Corneliu Florea, Laura Florea

Published: 19 Aug 2025, Last Modified: 14 Feb 2026ElectronicsEveryoneCC BY 4.0

Abstract: Vision–Language Models (VLMs) have become key contributors to the state of the art in contextual emotion recognition, demonstrating a superior ability to understand the relationship between context, facial expressions, and interactions in images compared to traditional approaches. However, their reliance on contextual cues can introduce unintended biases, especially when the background does not align with the individual’s true emotional state. This raises concerns for the reliability of such models in real-world applications, where robustness and fairness are critical. In this work, we explore the limitations of current VLMs in emotionally ambiguous scenarios and propose a method to overcome contextual bias. Existing VLM-based captioning solutions tend to overweight background and contextual information when determining emotion, often at the expense of the individual’s actual expression. To study this phenomenon, we created synthetic datasets by automatically extracting people from the original images using YOLOv8 and placing them on randomly selected backgrounds from the Landscape Pictures dataset.

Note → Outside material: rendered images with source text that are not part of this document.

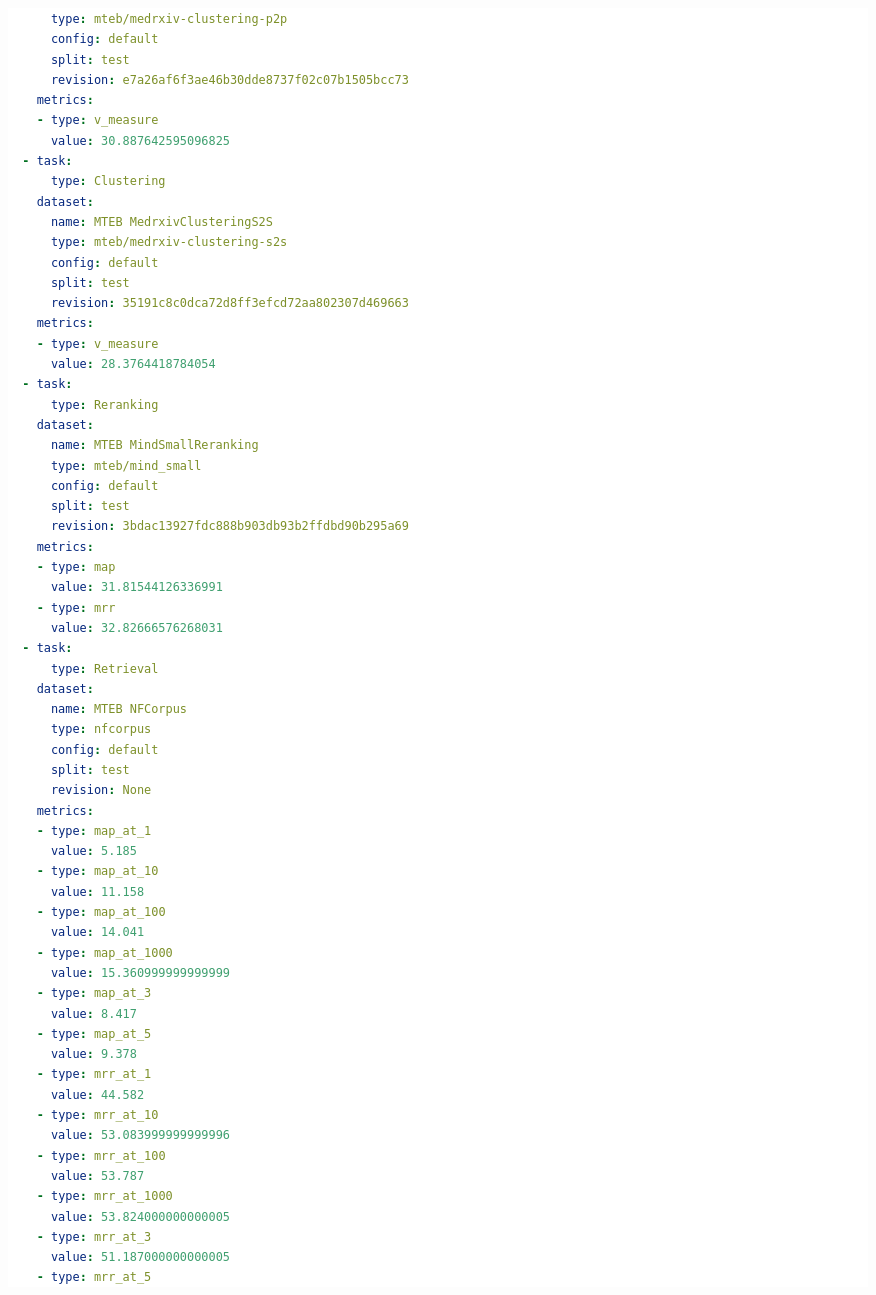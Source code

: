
 ```yaml
      type: mteb/medrxiv-clustering-p2p
      config: default
      split: test
      revision: e7a26af6f3ae46b30dde8737f02c07b1505bcc73
    metrics:
    - type: v_measure
      value: 30.887642595096825
  - task:
      type: Clustering
    dataset:
      name: MTEB MedrxivClusteringS2S
      type: mteb/medrxiv-clustering-s2s
      config: default
      split: test
      revision: 35191c8c0dca72d8ff3efcd72aa802307d469663
    metrics:
    - type: v_measure
      value: 28.3764418784054
  - task:
      type: Reranking
    dataset:
      name: MTEB MindSmallReranking
      type: mteb/mind_small
      config: default
      split: test
      revision: 3bdac13927fdc888b903db93b2ffdbd90b295a69
    metrics:
    - type: map
      value: 31.81544126336991
    - type: mrr
      value: 32.82666576268031
  - task:
      type: Retrieval
    dataset:
      name: MTEB NFCorpus
      type: nfcorpus
      config: default
      split: test
      revision: None
    metrics:
    - type: map_at_1
      value: 5.185
    - type: map_at_10
      value: 11.158
    - type: map_at_100
      value: 14.041
    - type: map_at_1000
      value: 15.360999999999999
    - type: map_at_3
      value: 8.417
    - type: map_at_5
      value: 9.378
    - type: mrr_at_1
      value: 44.582
    - type: mrr_at_10
      value: 53.083999999999996
    - type: mrr_at_100
      value: 53.787
    - type: mrr_at_1000
      value: 53.824000000000005
    - type: mrr_at_3
      value: 51.187000000000005
    - type: mrr_at_5
```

This allowed us to reduce the correlation between emotional expression and background context while preserving body pose. Through discriminative analysis of VLM behavior on images with both correct and mismatched backgrounds, we find that in 93% of the cases, the predicted emotions vary based on the background—even when models are explicitly instructed to focus on the person. To address this, we propose a multimodal approach (named BECKI) that incorporates body pose, full image context, and a novel description stream focused exclusively on identifying the emotional discrepancy between the individual and the background. Our primary contribution is not just in identifying the weaknesses of existing VLMs, but in proposing a more robust and context-resilient solution. Our method achieves up to 96% accuracy, highlighting its effectiveness in mitigating contextual bias.